Economists have been paying particular attention to changes in workforce supply. A decrease in immigration is constraining the number of people from abroad coming into the labor force, while the U.S. population is aging, boosting retirements.
“Immigration policy is impacting the workforce, Kuhn said: “The labor force declined for the third month in a row — for the first time since 2011. Since April, the total civilian labor force has declined by 793,000, a drop rivaling the workforce decline seen during the Great Recession in the late 2000s.”
Unemployment Ticks Up
The unemployment rate rose slightly to 4.2% from 4.1% in June. A more encompassing unemployment indicator that includes discouraged workers and those holding part-time positions for economic reasons rose to 7.9%, its highest level since March.
In addition, long-term unemployment is rising. Average weeks unemployed jumped to 24.1, the highest level since April 2022, while the level of those out of work for more than 27 weeks rose to 1.82 million, the most since December 2021.

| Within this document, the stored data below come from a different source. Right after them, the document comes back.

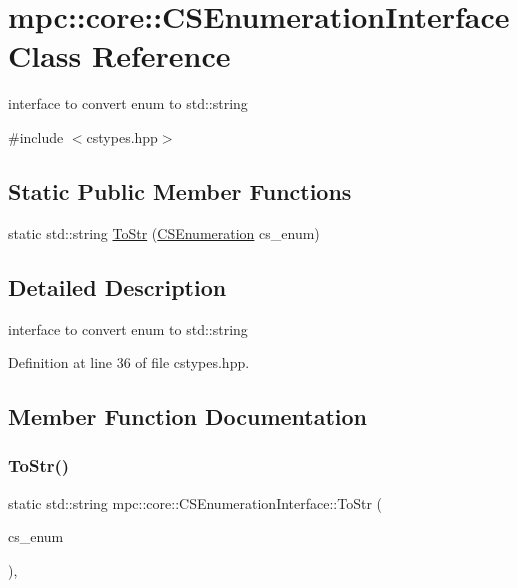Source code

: \hypertarget{structmpc_1_1core_1_1_c_s_enumeration_interface}{}\section{mpc\+:\+:core\+:\+:C\+S\+Enumeration\+Interface Class Reference}
\label{structmpc_1_1core_1_1_c_s_enumeration_interface}


interface to convert enum to std\+::string  




{\ttfamily \#include $<$cstypes.\+hpp$>$}

\subsection*{Static Public Member Functions}
\begin{DoxyCompactItemize}
\item 
static std\+::string \mbox{\hyperlink{structmpc_1_1core_1_1_c_s_enumeration_interface_add9c44f757aec342db7191224f0ae2da}{To\+Str}} (\mbox{\hyperlink{namespacempc_1_1core_ad3e8e7d43bfc9202d954d999f7d5c991}{C\+S\+Enumeration}} cs\+\_\+enum)
\end{DoxyCompactItemize}


\subsection{Detailed Description}
interface to convert enum to std\+::string 

Definition at line 36 of file cstypes.\+hpp.



\subsection{Member Function Documentation}
\mbox{\label{structmpc_1_1core_1_1_c_s_enumeration_interface_add9c44f757aec342db7191224f0ae2da}} 
\subsubsection{\texorpdfstring{To\+Str()}{ToStr()}}
{\footnotesize\ttfamily static std\+::string mpc\+::core\+::\+C\+S\+Enumeration\+Interface\+::\+To\+Str (\begin{DoxyParamCaption}\item[{\mbox{\hyperlink{namespacempc_1_1core_ad3e8e7d43bfc9202d954d999f7d5c991}{C\+S\+Enumeration}}}]{cs\+\_\+enum }\end{DoxyParamCaption})\hspace{0.3cm}{\ttfamily [inline]}, {\ttfamily [static]}}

“The average unemployment duration rose in July, a sign that while jobs are available, they are harder to secure,” Doyle said. “Combined with a narrowing ratio of openings to unemployed workers, the market has become more competitive and increasingly fragmented, leaving many job seekers feeling locked out amid slower hiring and a growing emphasis on in-demand skills.”
Unemployment remains low, and layoff activity is still muted, Ullrich said. “But it’s less clear than ever how much longer those saving graces can last,” she added.
Wages Rise
Average hourly earnings grew 3.9% year-over-year, up from 3.7% the previous month.
“Average hourly earnings picked up, a reminder that the Federal Reserve faces a difficult balance to cut rates and support the job market when inflation remains above its 2% target,” said Glassdoor chief economist Daniel Zhao.